The Lightbulb Moment
It happened in 2013, I believe. That was the spark that lit the fire but the conditions were ripe already. Let me explain. In December 2012, I published an article in Slanted Magazine Southern Minnesota Arts & Culture in both print and online about a new type of digital currency. It was called Bitcoin and it was the world's first "cryptocurrency". And weirder yet, it was decentralized digital money with an anonymous mysterious founder named Satoshi Nakamoto. I commissioned the article from Michael P. Carney and I haven't heard from him since the article was published. I knew about Bitcoin before Carney's article but I loved my philosophical discussions with him (he was admittedly more socialist than libertarian) and my magazine was all about diversity.

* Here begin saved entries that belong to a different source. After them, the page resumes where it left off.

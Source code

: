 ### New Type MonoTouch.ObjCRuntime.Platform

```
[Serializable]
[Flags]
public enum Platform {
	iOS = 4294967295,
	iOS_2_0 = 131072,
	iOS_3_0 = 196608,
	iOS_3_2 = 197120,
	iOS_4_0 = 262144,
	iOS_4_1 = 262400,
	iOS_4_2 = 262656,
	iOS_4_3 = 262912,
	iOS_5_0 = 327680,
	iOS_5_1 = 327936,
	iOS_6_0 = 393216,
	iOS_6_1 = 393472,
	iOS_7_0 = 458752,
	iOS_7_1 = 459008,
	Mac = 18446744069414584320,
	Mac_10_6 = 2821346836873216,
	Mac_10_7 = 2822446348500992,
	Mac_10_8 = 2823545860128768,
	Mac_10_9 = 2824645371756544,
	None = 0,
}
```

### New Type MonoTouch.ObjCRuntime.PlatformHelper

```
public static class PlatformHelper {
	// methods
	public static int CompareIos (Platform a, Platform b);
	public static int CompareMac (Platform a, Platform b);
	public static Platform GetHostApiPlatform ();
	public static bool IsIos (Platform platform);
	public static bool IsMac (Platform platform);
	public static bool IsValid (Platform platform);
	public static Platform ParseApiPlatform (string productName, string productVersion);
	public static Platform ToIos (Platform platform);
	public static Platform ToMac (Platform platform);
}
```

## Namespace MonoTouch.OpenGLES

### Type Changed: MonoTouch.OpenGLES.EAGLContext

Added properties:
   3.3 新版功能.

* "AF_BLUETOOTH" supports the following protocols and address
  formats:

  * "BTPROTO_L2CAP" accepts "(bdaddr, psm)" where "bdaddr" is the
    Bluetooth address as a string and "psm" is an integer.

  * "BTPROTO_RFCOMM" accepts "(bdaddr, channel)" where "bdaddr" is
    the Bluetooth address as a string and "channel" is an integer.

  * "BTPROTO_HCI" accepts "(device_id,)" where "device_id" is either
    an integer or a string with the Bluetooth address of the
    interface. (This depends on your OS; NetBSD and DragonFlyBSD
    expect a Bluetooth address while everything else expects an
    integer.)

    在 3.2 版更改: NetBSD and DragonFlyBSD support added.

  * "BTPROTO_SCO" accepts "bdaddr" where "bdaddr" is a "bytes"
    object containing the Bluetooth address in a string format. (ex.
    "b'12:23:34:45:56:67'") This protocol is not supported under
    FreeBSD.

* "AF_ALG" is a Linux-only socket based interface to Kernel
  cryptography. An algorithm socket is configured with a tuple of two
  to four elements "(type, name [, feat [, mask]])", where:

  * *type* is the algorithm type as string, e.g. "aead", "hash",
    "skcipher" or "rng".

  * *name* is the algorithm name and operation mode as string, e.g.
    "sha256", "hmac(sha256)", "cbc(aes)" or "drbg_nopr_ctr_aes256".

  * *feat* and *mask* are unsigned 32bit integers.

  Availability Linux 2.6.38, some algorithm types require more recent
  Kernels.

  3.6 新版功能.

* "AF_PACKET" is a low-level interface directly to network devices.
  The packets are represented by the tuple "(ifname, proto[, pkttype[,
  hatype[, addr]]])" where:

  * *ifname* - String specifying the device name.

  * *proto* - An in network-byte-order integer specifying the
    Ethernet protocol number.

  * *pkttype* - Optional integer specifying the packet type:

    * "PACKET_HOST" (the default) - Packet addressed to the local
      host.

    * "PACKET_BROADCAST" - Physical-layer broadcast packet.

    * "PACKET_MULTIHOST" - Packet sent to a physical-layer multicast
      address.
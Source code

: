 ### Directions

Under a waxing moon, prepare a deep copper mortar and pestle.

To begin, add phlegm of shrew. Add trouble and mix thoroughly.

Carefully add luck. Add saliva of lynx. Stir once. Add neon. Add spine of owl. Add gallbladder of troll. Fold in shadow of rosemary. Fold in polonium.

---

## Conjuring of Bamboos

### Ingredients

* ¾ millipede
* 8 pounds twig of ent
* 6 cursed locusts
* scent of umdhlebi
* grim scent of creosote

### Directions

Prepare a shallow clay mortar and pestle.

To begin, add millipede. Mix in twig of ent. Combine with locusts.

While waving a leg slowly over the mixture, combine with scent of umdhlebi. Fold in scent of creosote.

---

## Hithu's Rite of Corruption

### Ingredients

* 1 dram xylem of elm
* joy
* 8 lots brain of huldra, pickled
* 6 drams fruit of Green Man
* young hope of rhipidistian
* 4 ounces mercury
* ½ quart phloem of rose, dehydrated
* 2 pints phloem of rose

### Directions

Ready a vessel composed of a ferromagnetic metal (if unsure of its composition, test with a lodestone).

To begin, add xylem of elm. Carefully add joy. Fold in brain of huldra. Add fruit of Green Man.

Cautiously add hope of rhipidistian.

We both seemed to agree that Bitcoin was neutral politically and hence, potentially transformative for a variety of reasons. We talked a bit about AI back then too. But in 2013, Netflix, a trendy new company that disrupted broadcast video the world over, debuted a documentary about Bitcoin called Banking on Bitcoin and my FOMO instinct kicked in at the exact moment the ideals of Bitcoin hit me like a lightbulb image above my cranium: BUY!

Enter Bitcoin
My entire blockchain and web3 journey started in Bitcoin but media brought me there. In 2013, when I bought Bitcoin to use rather than burn in an experiment (yes, I burned several actual whole BTC tokens messing around with them and either losing the keys or sending for stupid stuff!), it was the day that documentary aired on Netflix. Again, it was media that really set the fire. I had $5 to my name at the time. Rent of $550 was due the next day. I had no idea where I would get the rent either. Then I saw the documentary was about the air. I wasted no time. I bought Bitcoin with my last $5. That $5 turned into several thousand. Then I began to understand the vision. I could use BTC as leverage against USD, the currency that was keeping me and the working class from the Occupy Wall Street movement poor. That turned my focus to other use cases for Blockchain as more projects sprang up. No doubt there were scammers and rug pulls and stupid monkey GIFs selling for millions. So what. During some of the most repressive times, including during COVID lockdowns, BTC became not only a savings vehicle, but a useful tool for economics coupled with free speech. It allowed for a backdoor out of tyrannical systems. That is power the public has yet to realize. BTC is not just about transaction. It's about trust. It's about democracy. Other cryptos will offer the utility in the digital economy with smart contracts, distributed compute/services, payment rails, network fees, governance, consensus, bridging, DeFi and much more. But BTC remains politically neutral, decentralized, sovereign and public intentionally. It isn't private or cloaked. That utility is offered by so-called privacy coins like Monero and Dash. Publishing is one of the major areas of opportunity for web3 to flourish but other technologies pose both risk and potential for reward.
What's Next?
As AI develops further, I think it will be necessary for human survival to nearly completely decentralize it the way Bitcoin has been developed but likely with government regulation and public policy backbones layered above that to enforce it in the code of law. AI is likely to become essential public infrastructure.